Esta cu­riosa capa da «Time» bem pode ser olhada não só no quadro da ac­tual si­tu­ação po­lí­tica in­terna dos Es­tados Unidos mas também no das re­ac­ções ha­vidas um pouco por todo o lado. Bem se sabe que a opo­sição in­terna a Trump é muito forte, aliás com boas ra­zões, e que a re­pro­vação in­ter­na­ci­onal a esse re­sul­tado elei­toral é também ge­ne­ra­li­zada, mas é sau­dável que os ci­da­dãos em­pe­nhados em en­tender, e não apenas em se­guir o que mais se ouve, se apli­quem a de­tectar os mais fortes mo­tivos dessa re­jeição.
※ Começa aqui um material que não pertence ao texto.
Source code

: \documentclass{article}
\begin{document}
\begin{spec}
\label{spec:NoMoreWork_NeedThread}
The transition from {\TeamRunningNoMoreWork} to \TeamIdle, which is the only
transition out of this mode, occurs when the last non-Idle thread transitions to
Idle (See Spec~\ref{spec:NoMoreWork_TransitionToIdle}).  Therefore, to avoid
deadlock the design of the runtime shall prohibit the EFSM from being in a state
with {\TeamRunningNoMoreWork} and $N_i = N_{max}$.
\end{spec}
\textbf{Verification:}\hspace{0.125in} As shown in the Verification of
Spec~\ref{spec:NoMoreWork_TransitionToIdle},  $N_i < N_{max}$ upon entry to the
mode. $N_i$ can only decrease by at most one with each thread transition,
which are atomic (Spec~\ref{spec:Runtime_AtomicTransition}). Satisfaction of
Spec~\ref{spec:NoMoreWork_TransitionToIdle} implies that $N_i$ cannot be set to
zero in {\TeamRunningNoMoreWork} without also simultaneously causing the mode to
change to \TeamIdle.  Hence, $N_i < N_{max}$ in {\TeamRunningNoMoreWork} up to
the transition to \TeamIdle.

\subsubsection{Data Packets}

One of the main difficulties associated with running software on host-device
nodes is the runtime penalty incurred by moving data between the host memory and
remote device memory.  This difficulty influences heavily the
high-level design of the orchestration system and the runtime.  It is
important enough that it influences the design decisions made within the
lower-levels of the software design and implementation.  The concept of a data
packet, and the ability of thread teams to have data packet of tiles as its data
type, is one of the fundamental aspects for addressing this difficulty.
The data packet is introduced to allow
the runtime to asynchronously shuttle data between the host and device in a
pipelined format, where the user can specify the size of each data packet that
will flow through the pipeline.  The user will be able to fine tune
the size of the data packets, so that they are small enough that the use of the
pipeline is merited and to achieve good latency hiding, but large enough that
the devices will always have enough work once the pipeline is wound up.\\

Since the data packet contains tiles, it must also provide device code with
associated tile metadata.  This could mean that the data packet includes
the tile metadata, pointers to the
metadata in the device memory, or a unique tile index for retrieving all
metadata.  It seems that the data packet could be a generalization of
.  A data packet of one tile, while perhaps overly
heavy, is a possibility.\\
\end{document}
É claro que Trump dá abun­dantes si­nais de ser bruto, ma­chista, xe­nó­fobo, im­pante do poder que lhe é dado por uma enorme for­tuna pes­soal, e esta enu­me­ração está longe de es­gotar o in­ven­tário das suas prendas. Porém, o que mais nele de­sa­gra­dará a certos cír­culos do­mi­nantes será o seu ex­plí­cito pro­pó­sito de se en­tender com a Rússia, cer­ta­mente não tanto pelo ir­ra­di­ante poder de sim­patia de Vla­dimir Putin mas antes, por­ven­tura, por en­tender que há mais ren­dosos e menos pe­ri­gosos ne­gó­cios dis­po­ní­veis para os States além da Guerra Fria. Ora para certos cír­culos US, a Guerra Fria era um ne­gócio ca­tita que con­viria re­lançar. Co­lo­quemos neste con­texto a acu­sação im­plí­cita na capa da «Time» e ve­jamos se ela não faz sen­tido.